L'angoisse même qui lui point le coeur cède déjà au plaisir secret de l'attente.
Et des arbres encore, des bouquets d'arbres arrondis sur leur ombre jalonnent la plaine et conduisent les yeux vers le grand fleuve, ses eaux qui doucement irradient, l'air qui tremble sur elles imperceptiblement, sur les grèves, les touffes d'osier, l'autre plaine sur l'autre rive, les métairies éparses, les vieux sureaux à l'angle des basserelles, près des puits où dorment les eaux folles; et là-bas, longue sur l'horizon, aériennement suspendue, la ligne bleue des bois de Sologne.
Le soleil de cinq heures, si glorieusement qu'il resplendisse, fait amitié avec le ciel immense, l'horizon bleu, le caillou et la feuille, les cheveux de mon amie. Juste au-dessous de nous, frôlant le mur de leurs basses branches, les arbres du "Château" éploient leurs cimes seigneuriales. Par-dessus elles, l'ancien jardin à la française a cédé l'espace aux cultures. Aussi belles et mieux encore : labours roses de l'automne, tendre vert des pâtures de mai, colzas éblouissants et rousseur des épis mûrs, elles chatoient au long de l'an, ainsi soit-il.

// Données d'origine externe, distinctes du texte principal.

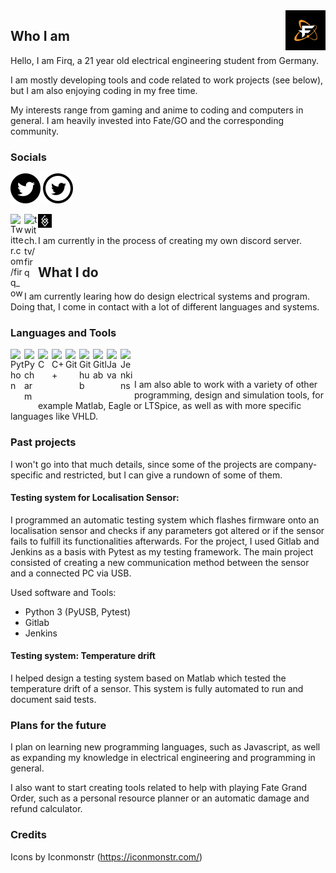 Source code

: <img alt="Firq Profile Picture" src="files/images/dark_pfp.png" align="right" width="64" height="64">

## Who I am

Hello, I am Firq, a 21 year old electrical engineering student from Germany. 

I am mostly developing tools and code related to work projects (see below), but I am also enjoying coding in my free time.

My interests range from gaming and anime to coding and computers in general. I am heavily invested into Fate/GO and the corresponding community.

### Socials

[![Twitter Link Firq_ow](files/icons/twitter_light.svg#gh-light-mode-only)]([twitter])
[![Twitter Link Firq_ow](files/icons/twitter_dark.svg#gh-dark-mode-only)]([twitter])

[<img align="left" title="Twitter" alt="Twitter.com/firq_ow" width="22px" src="https://cdn.jsdelivr.net/npm/simple-icons@6.4.0/icons/twitter.svg" />][twitter]

[<img align="left" title="Twitch" alt="twitch.tv/firq" width="22px" src="https://cdn.jsdelivr.net/npm/simple-icons@6.4.0/icons/twitch.svg" />][twitch]

[<img align="left" title="Rayshift.io" alt="Rayshift.io" width="22px" src="files/icons/rayshift_icon.png" />][rayshift]

<br>
</br>
I am currently in the process of creating my own discord server.

## What I do

I am currently learing how do design electrical systems and program. Doing that, I come in contact with a lot of different languages and systems.

### Languages and Tools
[<img align="left" title="Python" alt="Python" width="22px" src="https://cdn.jsdelivr.net/npm/simple-icons@6.4.0/icons/python.svg" />][python]
[<img align="left" title="Pycharm" alt="Pycharm" width="22px" src="https://cdn.jsdelivr.net/npm/simple-icons@6.4.0/icons/pycharm.svg" />][pycharm]
[<img align="left" title="C" alt="C" width="22px" src="https://cdn.jsdelivr.net/npm/simple-icons@6.4.0/icons/c.svg" />][c]
[<img align="left" title="C++" alt="C++" width="22px" src="https://cdn.jsdelivr.net/npm/simple-icons@6.4.0/icons/cplusplus.svg" />][cpp]
[<img align="left" title="Git" alt="Git" width="22px" src="https://cdn.jsdelivr.net/npm/simple-icons@6.4.0/icons/git.svg" />][git]
[<img align="left" title="Github" alt="Github" width="22px" src="https://cdn.jsdelivr.net/npm/simple-icons@6.4.0/icons/github.svg" />][github]
[<img align="left" title="Gitlab" alt="Gitlab" width="22px" src="https://cdn.jsdelivr.net/npm/simple-icons@6.4.0/icons/gitlab.svg" />][gitlab]
[<img align="left" title="Java" alt="Java" width="22px" src="https://cdn.jsdelivr.net/npm/simple-icons@6.4.0/icons/java.svg" />][java]
[<img align="left" title="Jenkins" alt="Jenkins" width="22px" src="https://cdn.jsdelivr.net/npm/simple-icons@6.4.0/icons/jenkins.svg" />][jenkins]

<br>
</br>

I am also able to work with a variety of other programming, design and simulation tools, for example Matlab, Eagle or LTSpice, as well as with more specific languages like VHLD.

### Past projects

I won't go into that much details, since some of the projects are company-specific and restricted, but I can give a rundown of some of them.

#### Testing system for Localisation Sensor:

I programmed an automatic testing system which flashes firmware onto an localisation sensor and checks if any parameters got altered or if the sensor fails to fulfill its functionalities afterwards. For the project, I used Gitlab and Jenkins as a basis with Pytest as my testing framework. The main project consisted of creating a new communication method between the sensor and a connected PC via USB.

Used software and Tools:
- Python 3 (PyUSB, Pytest)
- Gitlab
- Jenkins

#### Testing system: Temperature drift

I helped design a testing system based on Matlab which tested the temperature drift of a sensor. This system is fully automated to run and document said tests.

### Plans for the future

I plan on learning new programming languages, such as Javascript, as well as expanding my knowledge in electrical engineering and programming in general.

I also want to start creating tools related to help with playing Fate Grand Order, such as a personal resource planner or an automatic damage and refund calculator.

### Credits

Icons by Iconmonstr (<https://iconmonstr.com/>)


[twitter]: https://www.twitter.com/firq_ow
[rayshift]: https://www.rayshift.io/na/firq
[twitch]: https://www.twitch.tv/firq
[github]: https://github.com/Firq-ow
[pycharm]: https://www.jetbrains.com/pycharm/
[python]: https://www.python.org/
[java]: https://www.java.com/en/
[c]: https://www.iso.org/standard/74528.html
[cpp]: https://isocpp.org/
[git]: https://git-scm.com/
[gitlab]: https://about.gitlab.com/
[jenkins]: https://www.jenkins.io/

Il regarde. Beauté du monde... Cette vallée où nous sommes nés, où nous avons grandi ensemble, en épuiserons-nous jamais le charme et la sérénité?
Est-ce cela, vivre ? Ces alternances, ces spasmes de l'âme où la joie et l'angoisse se confondent, ces affrontements, ces communions, ces autres vies qui traversent la nôtre, s'y nouent, se délient d'elle, l'exaltent ou la dévorent ?
"Mes pensées flottent de ça de là. Je voudrais quelque chose et ne sais pas ce que je veux." Comment ne pas te reconnaitre ? Au lieu de "pensées", ou en outre, dis : appels, aspirations, désirs ; songe aux manques, aux vides douloureux, à la faim que cela suppose. "Est-ce joie ? Est-ce souffrances?" dit Mörike. Et mon ami Julien ne sait pas. Même si l'enfant a cru savoir, l'adolescent ne sait plus, ne sait pas. Et même s'il rit, s'il chante sur la route, il est triste, la Sehnsucht est en lui.
Ici, nous sommes vraiment chez nous. Heureux temps, celui où nous vivons ! Un tiers après l’Année Terrible, trente-quatre ans de paix et de stabilité, une Banque de France dont les billets républicains défient le prestige de l’or même, et pour nous, notables de Chasseneuil, douceur de vivre aujourd’hui et demain : le Coteau..
Vivre, c'est toujours recommencer, tu vois.